Please retype the entries below exactly, only from their first line through the line containing "元朝的基础為乞颜部族的首领铁", leaving every picture out.

═════ Recorded information

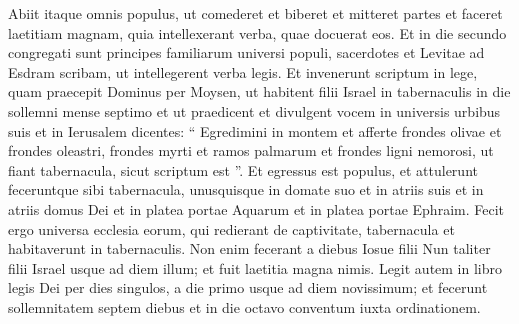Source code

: \begin{biblechapter}
\begin{biblechapter}
\begin{biblechapter}
\begin{biblechapter}
\begin{biblechapter}
\begin{biblechapter}
\begin{biblechapter}
\begin{biblechapter}
\verse Abiit itaque omnis populus, ut comederet et biberet et mitteret partes et faceret laetitiam magnam, quia intellexerant verba, quae docuerat eos.
 \verse Et in die secundo congregati sunt principes familiarum universi populi, sacerdotes et Levitae ad Esdram scribam, ut intellegerent verba legis. 
\verse Et invenerunt scriptum in lege, quam praecepit Dominus per Moysen, ut habitent filii Israel in tabernaculis in die sollemni mense septimo 
\verse et ut praedicent et divulgent vocem in universis urbibus suis et in Ierusalem dicentes: “ Egredimini in montem et afferte frondes olivae et frondes oleastri, frondes myrti et ramos palmarum et frondes ligni nemorosi, ut fiant tabernacula, sicut scriptum est ”.
 \verse Et egressus est populus, et attulerunt feceruntque sibi tabernacula, unusquisque in domate suo et in atriis suis et in atriis domus Dei et in platea portae Aquarum et in platea portae Ephraim. 
\verse Fecit ergo universa ecclesia eorum, qui redierant de captivitate, tabernacula et habitaverunt in tabernaculis. Non enim fecerant a diebus Iosue filii Nun taliter filii Israel usque ad diem illum; et fuit laetitia magna nimis. 
\verse Legit autem in libro legis Dei per dies singulos, a die primo usque ad diem novissimum; et fecerunt sollemnitatem septem diebus et in die octavo conventum iuxta ordinationem.
 

\end{biblechapter}
\end{biblechapter}
\end{biblechapter}
\end{biblechapter}
\end{biblechapter}
\end{biblechapter}
\end{biblechapter}
\end{biblechapter}
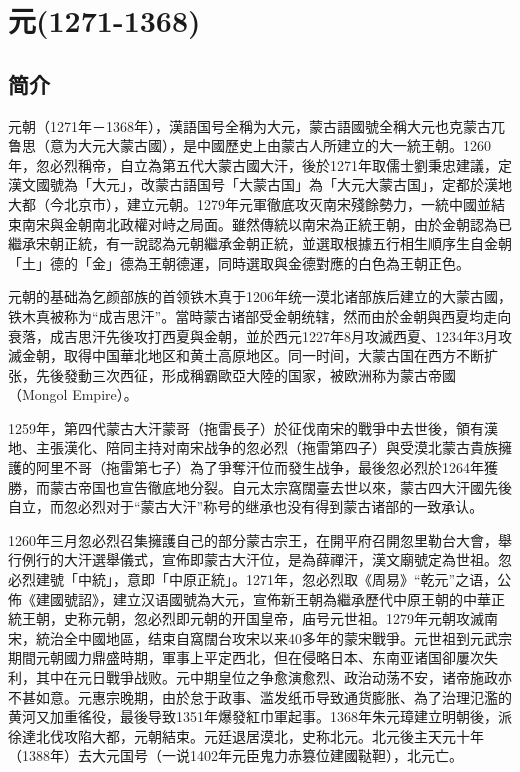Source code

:
\chapter{元\tiny(1271-1368)}

\section{简介}

元朝（1271年－1368年），漢語国号全稱为大元，蒙古語國號全稱大元也克蒙古兀鲁思（意为大元大蒙古國），是中國歷史上由蒙古人所建立的大一統王朝。1260年，忽必烈稱帝，自立為第五代大蒙古國大汗，後於1271年取儒士劉秉忠建議，定漢文國號為「大元」，改蒙古語国号「大蒙古国」為「大元大蒙古国」，定都於漢地大都（今北京市），建立元朝。1279年元軍徹底攻灭南宋殘餘勢力，一統中國並結束南宋與金朝南北政權对峙之局面。雖然傳統以南宋為正統王朝，由於金朝認為已繼承宋朝正統，有一說認為元朝繼承金朝正統，並選取根據五行相生順序生自金朝「土」德的「金」德為王朝德運，同時選取與金德對應的白色為王朝正色。

元朝的基础為乞颜部族的首领铁木真于1206年统一漠北诸部族后建立的大蒙古國，铁木真被称为“成吉思汗”。當時蒙古诸部受金朝统辖，然而由於金朝與西夏均走向衰落，成吉思汗先後攻打西夏與金朝，並於西元1227年8月攻滅西夏、1234年3月攻滅金朝，取得中国華北地区和黄土高原地区。同一时间，大蒙古国在西方不断扩张，先後發動三次西征，形成稱霸歐亞大陸的国家，被欧洲称为蒙古帝國（Mongol Empire）。

1259年，第四代蒙古大汗蒙哥（拖雷長子）於征伐南宋的戰爭中去世後，領有漢地、主張漢化、陪同主持对南宋战争的忽必烈（拖雷第四子）與受漠北蒙古貴族擁護的阿里不哥（拖雷第七子）為了爭奪汗位而發生战争，最後忽必烈於1264年獲勝，而蒙古帝国也宣告徹底地分裂。自元太宗窩闊臺去世以來，蒙古四大汗國先後自立，而忽必烈对于“蒙古大汗”称号的继承也没有得到蒙古诸部的一致承认。

1260年三月忽必烈召集擁護自己的部分蒙古宗王，在開平府召開忽里勒台大會，舉行例行的大汗選舉儀式，宣佈即蒙古大汗位，是為薛禪汗，漢文廟號定為世祖。忽必烈建號「中統」，意即「中原正統」。1271年，忽必烈取《周易》“乾元”之语，公佈《建國號詔》，建立汉语國號為大元，宣佈新王朝為繼承歷代中原王朝的中華正統王朝，史称元朝，忽必烈即元朝的开国皇帝，庙号元世祖。1279年元朝攻滅南宋，統治全中國地區，结束自窩闊台攻宋以来40多年的蒙宋戰爭。元世祖到元武宗期間元朝國力鼎盛時期，軍事上平定西北，但在侵略日本、东南亚诸国卻屢次失利，其中在元日戰爭战败。元中期皇位之争愈演愈烈、政治动荡不安，诸帝施政亦不甚如意。元惠宗晚期，由於怠于政事、滥发纸币导致通货膨胀、為了治理氾濫的黄河又加重徭役，最後导致1351年爆發紅巾軍起事。1368年朱元璋建立明朝後，派徐達北伐攻陷大都，元朝結束。元廷退居漠北，史称北元。北元後主天元十年（1388年）去大元国号（一说1402年元臣鬼力赤篡位建國鞑靼），北元亡。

══════════

- **Problem solution**:
Source code

: \begin{biblechapter}
\begin{biblechapter}
\begin{biblechapter}
\begin{biblechapter}
\begin{biblechapter}
\begin{biblechapter}
\begin{biblechapter}
\begin{biblechapter}
\verse Abiit itaque omnis populus, ut comederet et biberet et mitteret partes et faceret laetitiam magnam, quia intellexerant verba, quae docuerat eos.
 \verse Et in die secundo congregati sunt principes familiarum universi populi, sacerdotes et Levitae ad Esdram scribam, ut intellegerent verba legis. 
\verse Et invenerunt scriptum in lege, quam praecepit Dominus per Moysen, ut habitent filii Israel in tabernaculis in die sollemni mense septimo 
\verse et ut praedicent et divulgent vocem in universis urbibus suis et in Ierusalem dicentes: “ Egredimini in montem et afferte frondes olivae et frondes oleastri, frondes myrti et ramos palmarum et frondes ligni nemorosi, ut fiant tabernacula, sicut scriptum est ”.
 \verse Et egressus est populus, et attulerunt feceruntque sibi tabernacula, unusquisque in domate suo et in atriis suis et in atriis domus Dei et in platea portae Aquarum et in platea portae Ephraim. 
\verse Fecit ergo universa ecclesia eorum, qui redierant de captivitate, tabernacula et habitaverunt in tabernaculis. Non enim fecerant a diebus Iosue filii Nun taliter filii Israel usque ad diem illum; et fuit laetitia magna nimis. 
\verse Legit autem in libro legis Dei per dies singulos, a die primo usque ad diem novissimum; et fecerunt sollemnitatem septem diebus et in die octavo conventum iuxta ordinationem.
 

\end{biblechapter}
\end{biblechapter}
\end{biblechapter}
\end{biblechapter}
\end{biblechapter}
\end{biblechapter}
\end{biblechapter}
\end{biblechapter}
Source code

:
\chapter{元\tiny(1271-1368)}

\section{简介}

元朝（1271年－1368年），漢語国号全稱为大元，蒙古語國號全稱大元也克蒙古兀鲁思（意为大元大蒙古國），是中國歷史上由蒙古人所建立的大一統王朝。1260年，忽必烈稱帝，自立為第五代大蒙古國大汗，後於1271年取儒士劉秉忠建議，定漢文國號為「大元」，改蒙古語国号「大蒙古国」為「大元大蒙古国」，定都於漢地大都（今北京市），建立元朝。1279年元軍徹底攻灭南宋殘餘勢力，一統中國並結束南宋與金朝南北政權对峙之局面。雖然傳統以南宋為正統王朝，由於金朝認為已繼承宋朝正統，有一說認為元朝繼承金朝正統，並選取根據五行相生順序生自金朝「土」德的「金」德為王朝德運，同時選取與金德對應的白色為王朝正色。

元朝的基础為乞颜部族的首领铁木真于1206年统一漠北诸部族后建立的大蒙古國，铁木真被称为“成吉思汗”。當時蒙古诸部受金朝统辖，然而由於金朝與西夏均走向衰落，成吉思汗先後攻打西夏與金朝，並於西元1227年8月攻滅西夏、1234年3月攻滅金朝，取得中国華北地区和黄土高原地区。同一时间，大蒙古国在西方不断扩张，先後發動三次西征，形成稱霸歐亞大陸的国家，被欧洲称为蒙古帝國（Mongol Empire）。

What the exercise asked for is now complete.